- **ACTIVITY**:
In the records below, find the line that contains "1. **Modo de", then transcribe it and every later line exactly, stopping at the final line.

-- TASK INPUT follows --

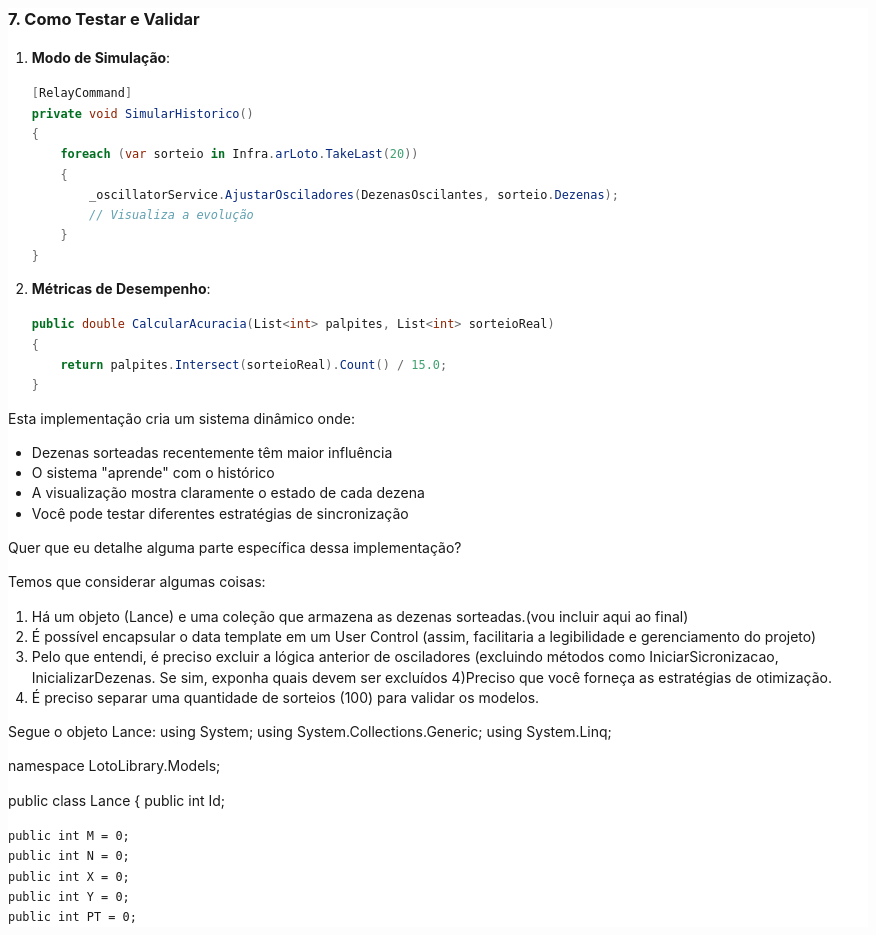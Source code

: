 ### 7. **Como Testar e Validar**

1. **Modo de Simulação**:
   ```csharp
   [RelayCommand]
   private void SimularHistorico()
   {
       foreach (var sorteio in Infra.arLoto.TakeLast(20))
       {
           _oscillatorService.AjustarOsciladores(DezenasOscilantes, sorteio.Dezenas);
           // Visualiza a evolução
       }
   }
   ```

2. **Métricas de Desempenho**:
   ```csharp
   public double CalcularAcuracia(List<int> palpites, List<int> sorteioReal)
   {
       return palpites.Intersect(sorteioReal).Count() / 15.0;
   }
   ```

Esta implementação cria um sistema dinâmico onde:
- Dezenas sorteadas recentemente têm maior influência
- O sistema "aprende" com o histórico
- A visualização mostra claramente o estado de cada dezena
- Você pode testar diferentes estratégias de sincronização

Quer que eu detalhe alguma parte específica dessa implementação?

Temos que considerar algumas coisas:
1) Há um objeto (Lance) e uma coleção que armazena as dezenas sorteadas.(vou incluir aqui ao final)
2) É possível encapsular o data template em um User Control (assim, facilitaria a legibilidade e gerenciamento do projeto)
3) Pelo que entendi, é preciso excluir a lógica anterior de osciladores (excluindo métodos como IniciarSicronizacao, InicializarDezenas. Se sim, exponha quais devem ser excluídos
4)Preciso que você forneça as estratégias de otimização.
5) É preciso separar uma quantidade de sorteios (100) para validar os modelos.

Segue o objeto Lance:
using System;
using System.Collections.Generic;
using System.Linq;

namespace LotoLibrary.Models;

public class Lance
{
    public int Id;

    public int M = 0;
    public int N = 0;
    public int X = 0;
    public int Y = 0;
    public int PT = 0;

-- TASK INPUT concluded --

- **FINAL ANSWER**:
1. **Modo de Simulação**:
   ```csharp
   [RelayCommand]
   private void SimularHistorico()
   {
       foreach (var sorteio in Infra.arLoto.TakeLast(20))
       {
           _oscillatorService.AjustarOsciladores(DezenasOscilantes, sorteio.Dezenas);
           // Visualiza a evolução
       }
   }
   ```

2. **Métricas de Desempenho**:
   ```csharp
   public double CalcularAcuracia(List<int> palpites, List<int> sorteioReal)
   {
       return palpites.Intersect(sorteioReal).Count() / 15.0;
   }
   ```

Esta implementação cria um sistema dinâmico onde:
- Dezenas sorteadas recentemente têm maior influência
- O sistema "aprende" com o histórico
- A visualização mostra claramente o estado de cada dezena
- Você pode testar diferentes estratégias de sincronização

Quer que eu detalhe alguma parte específica dessa implementação?

Temos que considerar algumas coisas:
1) Há um objeto (Lance) e uma coleção que armazena as dezenas sorteadas.(vou incluir aqui ao final)
2) É possível encapsular o data template em um User Control (assim, facilitaria a legibilidade e gerenciamento do projeto)
3) Pelo que entendi, é preciso excluir a lógica anterior de osciladores (excluindo métodos como IniciarSicronizacao, InicializarDezenas. Se sim, exponha quais devem ser excluídos
4)Preciso que você forneça as estratégias de otimização.
5) É preciso separar uma quantidade de sorteios (100) para validar os modelos.

Segue o objeto Lance:
using System;
using System.Collections.Generic;
using System.Linq;

namespace LotoLibrary.Models;

public class Lance
{
    public int Id;

    public int M = 0;
    public int N = 0;
    public int X = 0;
    public int Y = 0;
    public int PT = 0;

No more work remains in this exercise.